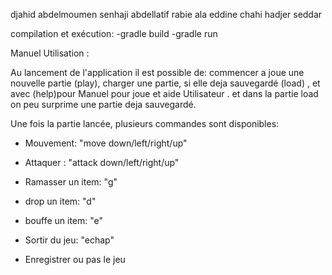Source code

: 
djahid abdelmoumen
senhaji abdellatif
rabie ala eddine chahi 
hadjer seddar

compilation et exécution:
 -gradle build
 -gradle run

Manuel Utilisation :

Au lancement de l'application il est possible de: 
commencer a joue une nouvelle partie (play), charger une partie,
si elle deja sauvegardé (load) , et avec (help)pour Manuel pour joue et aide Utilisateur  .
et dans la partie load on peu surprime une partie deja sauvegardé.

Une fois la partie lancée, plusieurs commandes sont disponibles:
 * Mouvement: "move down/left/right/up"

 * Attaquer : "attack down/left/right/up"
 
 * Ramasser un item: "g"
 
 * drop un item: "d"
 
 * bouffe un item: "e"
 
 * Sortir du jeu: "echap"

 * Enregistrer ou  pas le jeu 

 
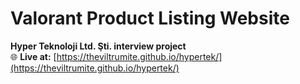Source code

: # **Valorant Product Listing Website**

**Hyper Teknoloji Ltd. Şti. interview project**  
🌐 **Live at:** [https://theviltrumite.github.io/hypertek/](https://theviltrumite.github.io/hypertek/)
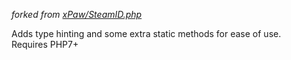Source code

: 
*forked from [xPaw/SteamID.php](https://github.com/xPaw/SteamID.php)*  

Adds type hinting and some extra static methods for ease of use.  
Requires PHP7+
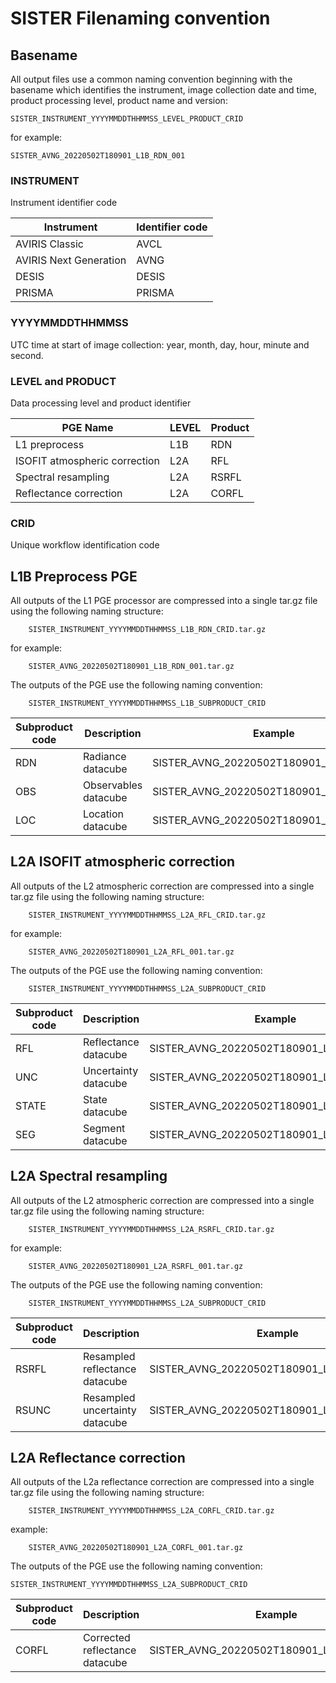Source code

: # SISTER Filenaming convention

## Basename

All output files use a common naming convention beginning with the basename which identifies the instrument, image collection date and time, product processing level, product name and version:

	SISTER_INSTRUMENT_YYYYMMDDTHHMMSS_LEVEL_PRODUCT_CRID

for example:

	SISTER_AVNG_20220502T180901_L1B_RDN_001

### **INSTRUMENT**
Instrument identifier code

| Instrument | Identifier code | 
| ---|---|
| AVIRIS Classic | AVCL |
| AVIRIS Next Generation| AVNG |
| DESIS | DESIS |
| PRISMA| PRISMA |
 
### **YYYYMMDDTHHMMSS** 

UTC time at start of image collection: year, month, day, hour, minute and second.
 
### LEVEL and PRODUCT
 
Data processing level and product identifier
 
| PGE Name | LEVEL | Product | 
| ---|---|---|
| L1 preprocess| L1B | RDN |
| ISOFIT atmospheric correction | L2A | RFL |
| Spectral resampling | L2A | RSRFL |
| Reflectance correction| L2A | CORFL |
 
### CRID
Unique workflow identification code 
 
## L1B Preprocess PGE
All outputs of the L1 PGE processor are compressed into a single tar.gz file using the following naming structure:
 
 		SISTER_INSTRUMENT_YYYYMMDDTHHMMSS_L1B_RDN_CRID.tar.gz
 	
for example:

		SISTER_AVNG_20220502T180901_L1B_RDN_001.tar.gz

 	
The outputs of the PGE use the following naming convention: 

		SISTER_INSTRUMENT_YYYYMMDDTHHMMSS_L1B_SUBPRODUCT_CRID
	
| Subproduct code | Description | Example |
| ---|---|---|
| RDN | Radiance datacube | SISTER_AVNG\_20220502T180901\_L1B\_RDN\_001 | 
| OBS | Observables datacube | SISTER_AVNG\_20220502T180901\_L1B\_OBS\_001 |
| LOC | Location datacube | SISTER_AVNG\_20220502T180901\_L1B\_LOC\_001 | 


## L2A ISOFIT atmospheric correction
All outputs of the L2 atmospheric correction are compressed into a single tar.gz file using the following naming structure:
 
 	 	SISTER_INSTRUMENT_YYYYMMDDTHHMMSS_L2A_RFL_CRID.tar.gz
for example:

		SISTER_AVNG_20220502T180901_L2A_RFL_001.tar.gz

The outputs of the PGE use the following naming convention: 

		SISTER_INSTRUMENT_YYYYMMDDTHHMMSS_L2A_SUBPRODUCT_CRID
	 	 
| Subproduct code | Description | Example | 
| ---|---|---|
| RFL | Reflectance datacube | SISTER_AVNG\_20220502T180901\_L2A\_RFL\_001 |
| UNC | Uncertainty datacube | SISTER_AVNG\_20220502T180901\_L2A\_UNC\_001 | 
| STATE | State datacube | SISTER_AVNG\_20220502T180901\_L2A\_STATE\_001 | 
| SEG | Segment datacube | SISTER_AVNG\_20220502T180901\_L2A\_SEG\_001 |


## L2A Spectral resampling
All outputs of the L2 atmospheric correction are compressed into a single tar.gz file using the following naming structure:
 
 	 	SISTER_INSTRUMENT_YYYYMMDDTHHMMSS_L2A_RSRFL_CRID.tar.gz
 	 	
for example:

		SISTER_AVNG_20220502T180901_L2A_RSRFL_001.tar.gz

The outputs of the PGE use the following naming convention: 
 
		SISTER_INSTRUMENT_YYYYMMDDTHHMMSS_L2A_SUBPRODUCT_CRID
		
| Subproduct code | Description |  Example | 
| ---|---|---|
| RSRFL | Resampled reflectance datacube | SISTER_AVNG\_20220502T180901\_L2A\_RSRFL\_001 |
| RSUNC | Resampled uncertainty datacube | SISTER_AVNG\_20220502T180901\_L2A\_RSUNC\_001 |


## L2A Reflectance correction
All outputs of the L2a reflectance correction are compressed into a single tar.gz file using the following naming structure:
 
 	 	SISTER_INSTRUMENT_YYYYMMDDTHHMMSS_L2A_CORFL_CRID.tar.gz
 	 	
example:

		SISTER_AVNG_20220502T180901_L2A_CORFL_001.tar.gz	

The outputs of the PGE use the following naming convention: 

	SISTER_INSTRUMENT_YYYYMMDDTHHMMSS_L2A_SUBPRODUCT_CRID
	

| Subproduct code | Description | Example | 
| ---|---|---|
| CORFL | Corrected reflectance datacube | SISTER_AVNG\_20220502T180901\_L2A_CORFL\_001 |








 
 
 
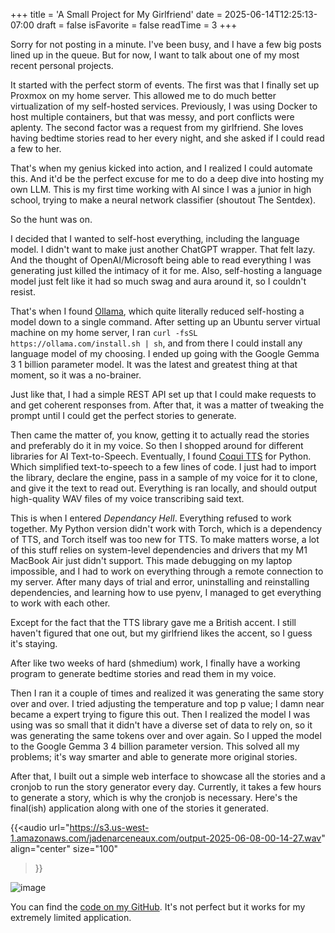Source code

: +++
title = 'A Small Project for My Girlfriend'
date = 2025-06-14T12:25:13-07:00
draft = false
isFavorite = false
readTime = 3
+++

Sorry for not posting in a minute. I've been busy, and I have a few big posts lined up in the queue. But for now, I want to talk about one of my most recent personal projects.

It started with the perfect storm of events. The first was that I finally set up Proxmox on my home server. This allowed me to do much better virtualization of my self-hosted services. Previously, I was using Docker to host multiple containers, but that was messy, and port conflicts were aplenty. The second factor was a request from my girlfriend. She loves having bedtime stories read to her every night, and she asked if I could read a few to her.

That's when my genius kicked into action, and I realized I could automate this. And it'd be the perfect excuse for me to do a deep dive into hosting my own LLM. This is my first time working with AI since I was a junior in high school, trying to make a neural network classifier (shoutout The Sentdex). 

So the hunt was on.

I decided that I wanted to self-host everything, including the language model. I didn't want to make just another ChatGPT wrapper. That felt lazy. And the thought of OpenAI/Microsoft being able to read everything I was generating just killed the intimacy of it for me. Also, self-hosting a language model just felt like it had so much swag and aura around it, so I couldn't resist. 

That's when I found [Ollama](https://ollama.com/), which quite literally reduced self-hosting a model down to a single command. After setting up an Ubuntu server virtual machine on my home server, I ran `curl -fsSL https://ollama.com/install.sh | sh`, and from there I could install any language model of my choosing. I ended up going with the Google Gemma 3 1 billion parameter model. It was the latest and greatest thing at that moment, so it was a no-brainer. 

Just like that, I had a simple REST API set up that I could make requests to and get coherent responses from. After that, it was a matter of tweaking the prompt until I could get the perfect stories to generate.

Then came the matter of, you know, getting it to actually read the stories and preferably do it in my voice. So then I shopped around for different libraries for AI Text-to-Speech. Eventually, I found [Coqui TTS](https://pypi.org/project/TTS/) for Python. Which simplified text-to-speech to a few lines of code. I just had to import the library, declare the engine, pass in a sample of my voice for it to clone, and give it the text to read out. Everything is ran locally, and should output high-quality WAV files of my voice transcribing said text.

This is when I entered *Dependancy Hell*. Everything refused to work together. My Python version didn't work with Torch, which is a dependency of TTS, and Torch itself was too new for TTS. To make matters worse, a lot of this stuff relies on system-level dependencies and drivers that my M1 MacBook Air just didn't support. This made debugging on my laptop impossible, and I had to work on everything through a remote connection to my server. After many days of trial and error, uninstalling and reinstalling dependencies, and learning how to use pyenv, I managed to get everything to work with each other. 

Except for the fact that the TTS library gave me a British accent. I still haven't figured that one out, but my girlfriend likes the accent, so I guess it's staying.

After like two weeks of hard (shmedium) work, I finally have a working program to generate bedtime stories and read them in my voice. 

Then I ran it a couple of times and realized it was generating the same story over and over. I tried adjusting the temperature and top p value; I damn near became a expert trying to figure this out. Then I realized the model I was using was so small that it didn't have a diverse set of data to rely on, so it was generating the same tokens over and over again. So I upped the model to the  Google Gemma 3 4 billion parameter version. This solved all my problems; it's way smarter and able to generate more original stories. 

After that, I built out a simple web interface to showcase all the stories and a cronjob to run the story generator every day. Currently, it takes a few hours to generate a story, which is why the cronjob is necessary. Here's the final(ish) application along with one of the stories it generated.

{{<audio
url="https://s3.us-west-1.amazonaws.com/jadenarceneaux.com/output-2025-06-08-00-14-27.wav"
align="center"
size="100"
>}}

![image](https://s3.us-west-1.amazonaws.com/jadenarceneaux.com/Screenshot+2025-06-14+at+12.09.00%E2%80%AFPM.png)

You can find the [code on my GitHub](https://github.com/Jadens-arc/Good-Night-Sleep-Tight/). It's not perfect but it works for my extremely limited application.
§
WORK ITEM — Go down the entries above from the line containing "-gradle run" to the line containing "Classic | AVCL |" and write out each line exactly, leaving pictures out.

RESULT OF THIS EXERCISE —
 -gradle run

Manuel Utilisation :

Au lancement de l'application il est possible de: 
commencer a joue une nouvelle partie (play), charger une partie,
si elle deja sauvegardé (load) , et avec (help)pour Manuel pour joue et aide Utilisateur  .
et dans la partie load on peu surprime une partie deja sauvegardé.

Une fois la partie lancée, plusieurs commandes sont disponibles:
 * Mouvement: "move down/left/right/up"

 * Attaquer : "attack down/left/right/up"
 
 * Ramasser un item: "g"
 
 * drop un item: "d"
 
 * bouffe un item: "e"
 
 * Sortir du jeu: "echap"

 * Enregistrer ou  pas le jeu 

 
Source code

: # **Valorant Product Listing Website**

**Hyper Teknoloji Ltd. Şti. interview project**  
🌐 **Live at:** [https://theviltrumite.github.io/hypertek/](https://theviltrumite.github.io/hypertek/)
Source code

: 
*forked from [xPaw/SteamID.php](https://github.com/xPaw/SteamID.php)*  

Adds type hinting and some extra static methods for ease of use.  
Requires PHP7+
Source code

: # SISTER Filenaming convention

## Basename

All output files use a common naming convention beginning with the basename which identifies the instrument, image collection date and time, product processing level, product name and version:

	SISTER_INSTRUMENT_YYYYMMDDTHHMMSS_LEVEL_PRODUCT_CRID

for example:

	SISTER_AVNG_20220502T180901_L1B_RDN_001

### **INSTRUMENT**
Instrument identifier code

| Instrument | Identifier code | 
| ---|---|
| AVIRIS Classic | AVCL |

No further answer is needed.